Tolerance to opioids is a constant concern for prescribers as chronic use will eventually lead to the ineffectiveness of the opioid medication. Researchers once thought that the downregulation of opioid receptors lead to tolerance. However, new research has called this hypothesis into question. Disruptions in intracellular signaling and beta-arrestin-triggered internalization of opioid receptors are currently believed to be the mechanisms leading to tolerance. 

What is Opioid Use Disorder? 

According to the DSM-V, substance use disorder or opioid use disorder are the preferred terms for individuals with dependence or addiction to opioids. The diagnosis of an opioid use disorder requires at least two of the following to be present within a 12-month period. 
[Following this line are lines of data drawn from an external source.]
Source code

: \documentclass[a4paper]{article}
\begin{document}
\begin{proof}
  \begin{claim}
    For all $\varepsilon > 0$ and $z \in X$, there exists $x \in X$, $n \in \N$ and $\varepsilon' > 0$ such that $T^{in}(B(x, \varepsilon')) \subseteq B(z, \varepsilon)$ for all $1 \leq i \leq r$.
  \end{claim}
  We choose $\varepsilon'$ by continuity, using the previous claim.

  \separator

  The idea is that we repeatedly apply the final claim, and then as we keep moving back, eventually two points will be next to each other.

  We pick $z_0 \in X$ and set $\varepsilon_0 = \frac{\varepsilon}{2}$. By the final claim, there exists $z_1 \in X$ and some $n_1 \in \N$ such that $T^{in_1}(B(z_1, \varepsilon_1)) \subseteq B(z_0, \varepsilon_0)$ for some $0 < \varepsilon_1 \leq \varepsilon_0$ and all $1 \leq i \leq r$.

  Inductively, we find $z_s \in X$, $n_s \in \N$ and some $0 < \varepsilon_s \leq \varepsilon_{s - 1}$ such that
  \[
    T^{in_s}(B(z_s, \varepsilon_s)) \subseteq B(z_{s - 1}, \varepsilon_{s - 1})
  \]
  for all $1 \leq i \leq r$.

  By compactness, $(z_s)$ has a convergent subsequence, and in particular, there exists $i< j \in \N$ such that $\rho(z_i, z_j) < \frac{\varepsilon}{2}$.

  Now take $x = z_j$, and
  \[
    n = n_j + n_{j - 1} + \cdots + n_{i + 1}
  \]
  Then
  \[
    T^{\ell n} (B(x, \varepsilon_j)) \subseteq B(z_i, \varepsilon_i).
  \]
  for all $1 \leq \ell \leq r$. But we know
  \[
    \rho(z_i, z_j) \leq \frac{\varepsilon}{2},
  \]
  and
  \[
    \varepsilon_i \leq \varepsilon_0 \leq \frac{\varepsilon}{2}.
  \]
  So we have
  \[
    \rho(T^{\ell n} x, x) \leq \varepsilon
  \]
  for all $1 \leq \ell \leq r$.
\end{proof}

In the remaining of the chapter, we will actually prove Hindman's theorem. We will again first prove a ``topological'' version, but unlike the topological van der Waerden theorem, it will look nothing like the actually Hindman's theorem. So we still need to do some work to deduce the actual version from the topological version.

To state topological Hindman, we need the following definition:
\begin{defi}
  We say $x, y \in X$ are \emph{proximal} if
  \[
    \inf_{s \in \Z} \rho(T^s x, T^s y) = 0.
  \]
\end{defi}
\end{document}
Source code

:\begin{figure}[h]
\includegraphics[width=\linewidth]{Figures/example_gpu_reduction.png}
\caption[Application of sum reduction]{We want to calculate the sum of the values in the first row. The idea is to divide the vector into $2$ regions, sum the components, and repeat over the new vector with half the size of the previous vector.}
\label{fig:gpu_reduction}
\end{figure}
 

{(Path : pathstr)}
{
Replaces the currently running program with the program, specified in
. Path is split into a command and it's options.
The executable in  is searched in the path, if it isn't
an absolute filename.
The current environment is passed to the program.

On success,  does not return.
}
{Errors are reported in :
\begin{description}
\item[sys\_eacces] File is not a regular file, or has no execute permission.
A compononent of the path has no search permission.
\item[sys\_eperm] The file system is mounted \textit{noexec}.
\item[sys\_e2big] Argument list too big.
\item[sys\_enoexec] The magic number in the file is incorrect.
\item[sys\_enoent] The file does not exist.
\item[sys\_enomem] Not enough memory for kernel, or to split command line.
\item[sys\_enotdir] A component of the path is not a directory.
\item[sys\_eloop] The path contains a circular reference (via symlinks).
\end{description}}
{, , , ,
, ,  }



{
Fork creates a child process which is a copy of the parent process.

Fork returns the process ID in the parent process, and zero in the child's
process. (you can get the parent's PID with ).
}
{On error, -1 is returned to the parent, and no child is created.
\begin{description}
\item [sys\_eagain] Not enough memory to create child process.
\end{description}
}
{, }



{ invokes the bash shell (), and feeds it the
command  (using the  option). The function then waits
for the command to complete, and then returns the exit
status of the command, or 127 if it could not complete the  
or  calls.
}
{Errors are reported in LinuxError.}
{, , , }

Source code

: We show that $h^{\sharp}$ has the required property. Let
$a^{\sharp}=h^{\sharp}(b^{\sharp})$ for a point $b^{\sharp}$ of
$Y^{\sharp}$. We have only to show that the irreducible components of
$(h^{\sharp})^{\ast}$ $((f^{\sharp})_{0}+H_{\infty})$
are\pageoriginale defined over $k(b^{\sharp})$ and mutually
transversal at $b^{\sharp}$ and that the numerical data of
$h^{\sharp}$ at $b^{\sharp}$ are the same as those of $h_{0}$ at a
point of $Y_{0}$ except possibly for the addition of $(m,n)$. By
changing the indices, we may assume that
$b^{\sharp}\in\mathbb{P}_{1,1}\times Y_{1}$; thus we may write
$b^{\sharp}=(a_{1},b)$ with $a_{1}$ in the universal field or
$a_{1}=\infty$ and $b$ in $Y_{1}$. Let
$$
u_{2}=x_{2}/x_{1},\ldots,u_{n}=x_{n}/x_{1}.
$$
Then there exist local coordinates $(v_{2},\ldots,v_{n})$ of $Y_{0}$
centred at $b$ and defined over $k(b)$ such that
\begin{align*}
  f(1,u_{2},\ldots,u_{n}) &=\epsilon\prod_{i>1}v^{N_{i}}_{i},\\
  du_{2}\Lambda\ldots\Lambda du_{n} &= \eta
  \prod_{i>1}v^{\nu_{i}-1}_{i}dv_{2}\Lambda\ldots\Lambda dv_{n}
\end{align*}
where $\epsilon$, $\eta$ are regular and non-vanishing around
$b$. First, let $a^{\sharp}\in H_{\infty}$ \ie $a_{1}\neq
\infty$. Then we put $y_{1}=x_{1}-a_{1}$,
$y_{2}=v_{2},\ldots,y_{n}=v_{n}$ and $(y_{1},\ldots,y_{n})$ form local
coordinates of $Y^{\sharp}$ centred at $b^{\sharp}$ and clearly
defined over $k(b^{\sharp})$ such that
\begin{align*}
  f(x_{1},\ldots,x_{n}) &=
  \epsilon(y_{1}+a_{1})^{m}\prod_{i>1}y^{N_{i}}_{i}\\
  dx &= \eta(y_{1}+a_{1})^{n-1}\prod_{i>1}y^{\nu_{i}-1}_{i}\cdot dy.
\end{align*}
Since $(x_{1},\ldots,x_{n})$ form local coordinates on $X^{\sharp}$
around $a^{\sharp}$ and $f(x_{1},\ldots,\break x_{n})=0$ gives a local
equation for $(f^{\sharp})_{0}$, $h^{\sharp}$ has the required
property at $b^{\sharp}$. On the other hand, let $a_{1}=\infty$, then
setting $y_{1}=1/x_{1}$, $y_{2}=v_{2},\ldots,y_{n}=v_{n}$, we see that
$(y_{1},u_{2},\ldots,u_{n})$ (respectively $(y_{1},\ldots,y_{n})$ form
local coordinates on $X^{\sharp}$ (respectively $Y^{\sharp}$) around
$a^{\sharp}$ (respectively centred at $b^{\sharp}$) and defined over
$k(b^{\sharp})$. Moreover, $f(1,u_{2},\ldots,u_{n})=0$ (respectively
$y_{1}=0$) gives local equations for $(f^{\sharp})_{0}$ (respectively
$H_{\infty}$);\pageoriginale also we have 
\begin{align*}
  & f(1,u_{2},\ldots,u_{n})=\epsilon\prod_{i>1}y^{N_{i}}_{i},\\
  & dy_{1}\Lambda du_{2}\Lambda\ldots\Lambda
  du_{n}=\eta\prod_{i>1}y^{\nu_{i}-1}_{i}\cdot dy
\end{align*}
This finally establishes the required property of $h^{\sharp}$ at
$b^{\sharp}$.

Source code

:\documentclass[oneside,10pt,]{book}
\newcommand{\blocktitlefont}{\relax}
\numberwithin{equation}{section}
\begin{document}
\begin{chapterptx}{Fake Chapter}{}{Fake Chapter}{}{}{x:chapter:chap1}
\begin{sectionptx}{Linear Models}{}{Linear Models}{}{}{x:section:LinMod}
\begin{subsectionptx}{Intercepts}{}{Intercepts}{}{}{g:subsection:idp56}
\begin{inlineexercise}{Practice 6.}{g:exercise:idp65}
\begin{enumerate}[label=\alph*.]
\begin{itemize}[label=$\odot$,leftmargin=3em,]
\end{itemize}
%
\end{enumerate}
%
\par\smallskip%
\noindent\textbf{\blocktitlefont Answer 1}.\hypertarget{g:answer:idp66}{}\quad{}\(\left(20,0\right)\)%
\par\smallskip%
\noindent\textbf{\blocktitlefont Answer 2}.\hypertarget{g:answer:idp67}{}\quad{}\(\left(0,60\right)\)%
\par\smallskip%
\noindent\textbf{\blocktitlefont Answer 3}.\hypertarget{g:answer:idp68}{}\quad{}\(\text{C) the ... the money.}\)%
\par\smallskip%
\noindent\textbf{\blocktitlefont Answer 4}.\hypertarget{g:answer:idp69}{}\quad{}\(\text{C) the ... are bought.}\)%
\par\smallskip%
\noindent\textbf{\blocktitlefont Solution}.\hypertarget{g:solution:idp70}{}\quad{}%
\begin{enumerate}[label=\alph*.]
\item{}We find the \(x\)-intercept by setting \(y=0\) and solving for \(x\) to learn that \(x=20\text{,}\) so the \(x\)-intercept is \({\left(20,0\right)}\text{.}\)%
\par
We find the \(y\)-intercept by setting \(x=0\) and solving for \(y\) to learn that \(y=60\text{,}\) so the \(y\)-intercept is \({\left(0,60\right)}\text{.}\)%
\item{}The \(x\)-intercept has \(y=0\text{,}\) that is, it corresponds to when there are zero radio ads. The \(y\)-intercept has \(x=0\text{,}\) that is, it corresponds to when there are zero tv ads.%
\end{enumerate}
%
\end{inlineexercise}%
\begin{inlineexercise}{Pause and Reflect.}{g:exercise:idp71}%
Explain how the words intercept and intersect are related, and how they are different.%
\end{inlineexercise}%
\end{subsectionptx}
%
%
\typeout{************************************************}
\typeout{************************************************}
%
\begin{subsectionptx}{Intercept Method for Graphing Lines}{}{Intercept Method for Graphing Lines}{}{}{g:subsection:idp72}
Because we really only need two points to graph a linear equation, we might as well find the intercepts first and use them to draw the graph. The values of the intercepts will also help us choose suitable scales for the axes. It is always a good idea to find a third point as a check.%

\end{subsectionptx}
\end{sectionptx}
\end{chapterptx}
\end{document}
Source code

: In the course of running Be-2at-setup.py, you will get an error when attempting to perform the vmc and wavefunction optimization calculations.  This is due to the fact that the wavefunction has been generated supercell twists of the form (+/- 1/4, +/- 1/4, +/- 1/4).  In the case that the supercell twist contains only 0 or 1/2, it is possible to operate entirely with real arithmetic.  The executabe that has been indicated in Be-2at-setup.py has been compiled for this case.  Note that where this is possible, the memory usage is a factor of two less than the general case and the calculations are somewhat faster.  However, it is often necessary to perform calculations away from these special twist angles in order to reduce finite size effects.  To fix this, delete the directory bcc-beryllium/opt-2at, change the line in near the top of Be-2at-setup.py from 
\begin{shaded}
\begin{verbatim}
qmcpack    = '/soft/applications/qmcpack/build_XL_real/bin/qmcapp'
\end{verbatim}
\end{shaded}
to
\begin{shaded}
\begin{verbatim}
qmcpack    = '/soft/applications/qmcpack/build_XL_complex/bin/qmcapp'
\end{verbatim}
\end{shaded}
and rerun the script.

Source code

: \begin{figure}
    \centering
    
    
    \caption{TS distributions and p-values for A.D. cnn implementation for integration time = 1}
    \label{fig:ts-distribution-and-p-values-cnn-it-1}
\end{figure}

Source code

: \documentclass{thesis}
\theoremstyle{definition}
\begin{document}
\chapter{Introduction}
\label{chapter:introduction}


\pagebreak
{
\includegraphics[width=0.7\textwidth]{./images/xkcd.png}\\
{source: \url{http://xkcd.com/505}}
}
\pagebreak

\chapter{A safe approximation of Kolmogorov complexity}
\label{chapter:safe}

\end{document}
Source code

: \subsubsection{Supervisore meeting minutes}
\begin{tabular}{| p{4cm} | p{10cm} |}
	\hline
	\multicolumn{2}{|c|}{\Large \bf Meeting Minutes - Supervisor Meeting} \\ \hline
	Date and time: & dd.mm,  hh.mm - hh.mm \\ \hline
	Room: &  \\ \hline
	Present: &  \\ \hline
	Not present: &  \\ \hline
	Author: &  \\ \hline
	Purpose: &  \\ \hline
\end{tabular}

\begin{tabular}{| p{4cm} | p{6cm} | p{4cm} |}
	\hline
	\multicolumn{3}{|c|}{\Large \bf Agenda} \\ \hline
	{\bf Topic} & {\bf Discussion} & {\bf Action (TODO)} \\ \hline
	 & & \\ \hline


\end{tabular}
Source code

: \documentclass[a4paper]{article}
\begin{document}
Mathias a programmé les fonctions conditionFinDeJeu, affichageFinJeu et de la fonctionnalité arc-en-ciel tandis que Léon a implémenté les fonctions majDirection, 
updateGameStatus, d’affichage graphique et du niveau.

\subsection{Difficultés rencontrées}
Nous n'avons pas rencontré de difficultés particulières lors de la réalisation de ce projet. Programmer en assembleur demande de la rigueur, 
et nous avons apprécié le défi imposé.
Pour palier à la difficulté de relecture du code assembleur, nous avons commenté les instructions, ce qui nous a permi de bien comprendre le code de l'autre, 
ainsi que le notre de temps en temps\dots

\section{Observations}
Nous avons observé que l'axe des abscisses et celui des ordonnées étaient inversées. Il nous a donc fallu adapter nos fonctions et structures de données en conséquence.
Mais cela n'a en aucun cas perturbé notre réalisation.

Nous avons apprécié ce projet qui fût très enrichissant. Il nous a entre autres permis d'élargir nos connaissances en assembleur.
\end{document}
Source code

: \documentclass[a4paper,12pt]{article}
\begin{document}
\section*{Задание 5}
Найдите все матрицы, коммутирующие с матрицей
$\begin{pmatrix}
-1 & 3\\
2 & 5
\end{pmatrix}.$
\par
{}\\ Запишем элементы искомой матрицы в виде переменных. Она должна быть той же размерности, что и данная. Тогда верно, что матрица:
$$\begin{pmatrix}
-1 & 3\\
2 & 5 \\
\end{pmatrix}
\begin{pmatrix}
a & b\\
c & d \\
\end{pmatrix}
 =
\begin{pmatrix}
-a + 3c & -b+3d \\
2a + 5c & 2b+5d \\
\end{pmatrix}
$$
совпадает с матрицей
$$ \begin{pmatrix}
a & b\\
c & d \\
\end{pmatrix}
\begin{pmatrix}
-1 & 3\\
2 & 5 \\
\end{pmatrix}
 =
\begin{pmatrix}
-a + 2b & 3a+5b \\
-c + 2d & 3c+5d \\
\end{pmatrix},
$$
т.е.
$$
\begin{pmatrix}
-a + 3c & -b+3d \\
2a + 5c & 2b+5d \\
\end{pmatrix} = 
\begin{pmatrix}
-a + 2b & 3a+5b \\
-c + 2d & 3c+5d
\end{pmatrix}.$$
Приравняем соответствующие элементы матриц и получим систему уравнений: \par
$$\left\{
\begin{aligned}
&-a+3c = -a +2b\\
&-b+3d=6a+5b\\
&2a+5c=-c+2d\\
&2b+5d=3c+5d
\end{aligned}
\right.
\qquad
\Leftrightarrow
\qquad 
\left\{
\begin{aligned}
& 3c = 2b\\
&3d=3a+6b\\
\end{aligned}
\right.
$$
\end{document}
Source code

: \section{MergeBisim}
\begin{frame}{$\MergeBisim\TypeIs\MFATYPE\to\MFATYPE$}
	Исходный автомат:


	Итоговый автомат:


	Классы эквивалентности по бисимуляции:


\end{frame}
  • Using opioids in larger amounts or over a longer period than was intended 
  • A persistent desire or unsuccessful efforts to cut down or control opioid use 
  • Spend a great deal of time trying to obtain opioids, use opioids, and/or recover from their effects 
  • Craving or strong urges to use opioids 
  • Failure to fulfill major role obligations at work, school, or home due to opioid use 
  • Continued social or interpersonal problems caused or exacerbated by the effects of opioids 
  • Avoiding or skipping important social, occupational, or recreational activities to use opioids 
  • Recurrent opioid use despite physically hazardous effects on the body 
  • Continued opioid use despite knowledge of physical or psychological problems caused or exacerbated by the substance 
  • Exhibits tolerance 
  • Exhibits withdrawal 

Treatment of opioid abuse disorder 

The initiation of treatment for opioid abuse disorders can reduce the risk of overdoses and overall mortality rates. The FDA has approved three medications for the treatment of opioid abuse disorder. These include methadone, buprenorphine, and naltrexone.  


  • Mu receptor agonist  
  • Reduces carvings and blunts the effects of opioids 
  • Dispensed from a certified treatment program 


  • Partial mu receptor agonist 
  • Suppresses cravings and safer treatment options as respiratory depression has a ceiling effect 
  • Improved safety profile allows prescriptions and avoids daily trips to treatment centers 


  • Mu receptor antagonist 
  • Blocks euphoric and sedative effects of opioids 
  • Caution can precipitate an acute withdraw 

In addition to medication management, physicians should offer and refer patients for psychosocial treatment and behavioral therapy.  

It is important to identify co-existing substance use disorders and patients actively using other substances. These patients often require more support. 

Clinicians should prescribe all patients naloxone. They should also ensure that friends and family of the patient receive training on the proper administration in suspected overdoses. 

Treatment of opioid overdose 

Two FDA-approved medications are available for the treatment of acute overdose, naloxone and nalmefene. Administering these medications can reverse respiratory depression and sedation in the setting of an opioid overdose. However, use caution when administering these medications to help reduce the risk of acute withdrawal.  

Naloxone is available in an intranasal spray and intramuscular, subcutaneous, and intravenous injections. Because of the relatively short half-life of naloxone, overdoses secondary to long-acting opioids such as methadone may require secondary doses.  

Nalmefene is a longer-acting antagonist available in an intranasal spray. The longer half-life of this medication can provide more lasting reversal effects. However, this medication can increase risk of prolonged acute withdrawal. 

Physicians have a responsibility to ensure opioids are prescribed for legitimate medical purposes and are actively monitored for abuse and diversion. Maximizing nonpharmacologic and non-narcotic treatments should be the first line in treating pain unrelated to cancer pain and end-of-life treatment. Using the lowest dose possible for the shortest duration needed is important to reducing the risk of developing dependence and addiction.